Stored data:
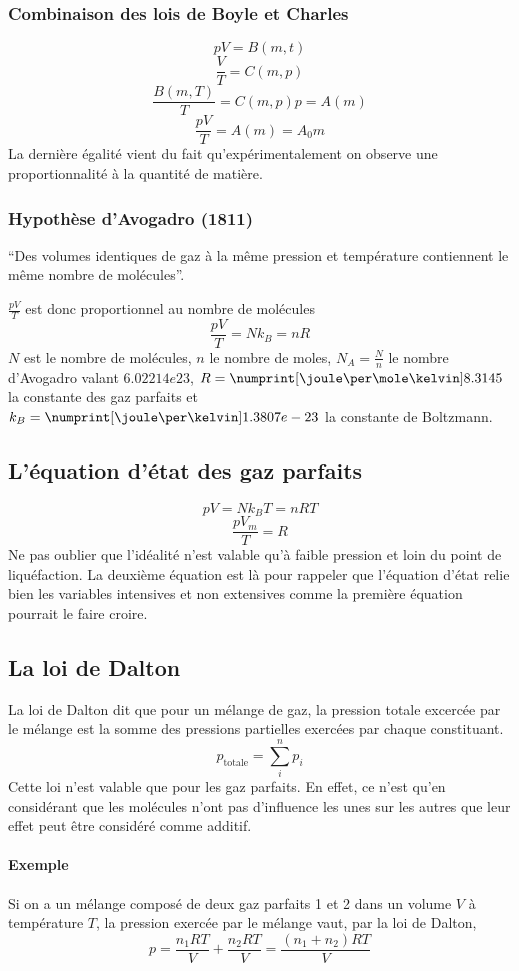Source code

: \subsubsection{Combinaison des lois de Boyle et Charles}
\[ pV = B(m,t) \]
\[ \frac{V}{T} = C(m,p) \]
\[ \frac{B(m,T)}{T} = C(m,p)p = A(m) \]
\[ \frac{pV}{T} = A(m) = A_0m \]
La dernière égalité vient du fait qu'expérimentalement on observe
une proportionnalité à la quantité de matière.

\subsubsection{Hypothèse d'Avogadro (1811)}
``Des volumes identiques de gaz à la même pression et
température contiennent le même nombre de molécules''.

$\frac{pV}{T}$ est donc proportionnel au nombre de molécules
\[ \frac{pV}{T} = Nk_B = nR \]
$N$ est le nombre de molécules,
$n$ le nombre de moles,
$N_A = \frac{N}{n}$ le nombre d'Avogadro valant $\si{6.02214e23}{}$,
$R = \si{8.3145}{\joule\per\mole\kelvin}$ la constante des gaz parfaits et
$k_B = \si{1.3807e-23}{\joule\per\kelvin}$ la constante de Boltzmann.

\subsection{L'équation d'état des gaz parfaits}
\[ pV = Nk_BT = nRT \]
\[ \frac{pV_m}{T} = R \]
Ne pas oublier que l'idéalité n'est valable qu'à faible pression et
loin du point de liquéfaction.
La deuxième équation est là pour rappeler que l'équation d'état relie bien
les variables intensives et non extensives comme la première équation pourrait
le faire croire.

\subsection{La loi de Dalton}
La loi de Dalton dit que pour un mélange de gaz, la pression totale
excercée par le mélange est la somme des pressions partielles exercées
par chaque constituant.
\[ p_\mathrm{totale} = \sum_i^n p_i \]
Cette loi n'est valable que pour les gaz parfaits.
En effet, ce n'est qu'en considérant que les molécules n'ont pas d'influence
les unes sur les autres que leur effet peut être considéré comme additif.
\paragraph{Exemple}
Si on a un mélange composé de deux gaz parfaits 1 et 2
dans un volume $V$ à température $T$,
la pression exercée par le mélange vaut, par la loi de Dalton,
\[ p = \frac{n_1 R T}{V} + \frac{n_2 R T}{V} = \frac{(n_1 + n_2) R T}{V} \]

Exercise: Keep every word of the lines above unchanged in the copy, and omit the pictures.

Result:
Source code

: \subsubsection{Combinaison des lois de Boyle et Charles}
\[ pV = B(m,t) \]
\[ \frac{V}{T} = C(m,p) \]
\[ \frac{B(m,T)}{T} = C(m,p)p = A(m) \]
\[ \frac{pV}{T} = A(m) = A_0m \]
La dernière égalité vient du fait qu'expérimentalement on observe
une proportionnalité à la quantité de matière.

\subsubsection{Hypothèse d'Avogadro (1811)}
``Des volumes identiques de gaz à la même pression et
température contiennent le même nombre de molécules''.

$\frac{pV}{T}$ est donc proportionnel au nombre de molécules
\[ \frac{pV}{T} = Nk_B = nR \]
$N$ est le nombre de molécules,
$n$ le nombre de moles,
$N_A = \frac{N}{n}$ le nombre d'Avogadro valant $\si{6.02214e23}{}$,
$R = \si{8.3145}{\joule\per\mole\kelvin}$ la constante des gaz parfaits et
$k_B = \si{1.3807e-23}{\joule\per\kelvin}$ la constante de Boltzmann.

\subsection{L'équation d'état des gaz parfaits}
\[ pV = Nk_BT = nRT \]
\[ \frac{pV_m}{T} = R \]
Ne pas oublier que l'idéalité n'est valable qu'à faible pression et
loin du point de liquéfaction.
La deuxième équation est là pour rappeler que l'équation d'état relie bien
les variables intensives et non extensives comme la première équation pourrait
le faire croire.

\subsection{La loi de Dalton}
La loi de Dalton dit que pour un mélange de gaz, la pression totale
excercée par le mélange est la somme des pressions partielles exercées
par chaque constituant.
\[ p_\mathrm{totale} = \sum_i^n p_i \]
Cette loi n'est valable que pour les gaz parfaits.
En effet, ce n'est qu'en considérant que les molécules n'ont pas d'influence
les unes sur les autres que leur effet peut être considéré comme additif.
\paragraph{Exemple}
Si on a un mélange composé de deux gaz parfaits 1 et 2
dans un volume $V$ à température $T$,
la pression exercée par le mélange vaut, par la loi de Dalton,
\[ p = \frac{n_1 R T}{V} + \frac{n_2 R T}{V} = \frac{(n_1 + n_2) R T}{V} \]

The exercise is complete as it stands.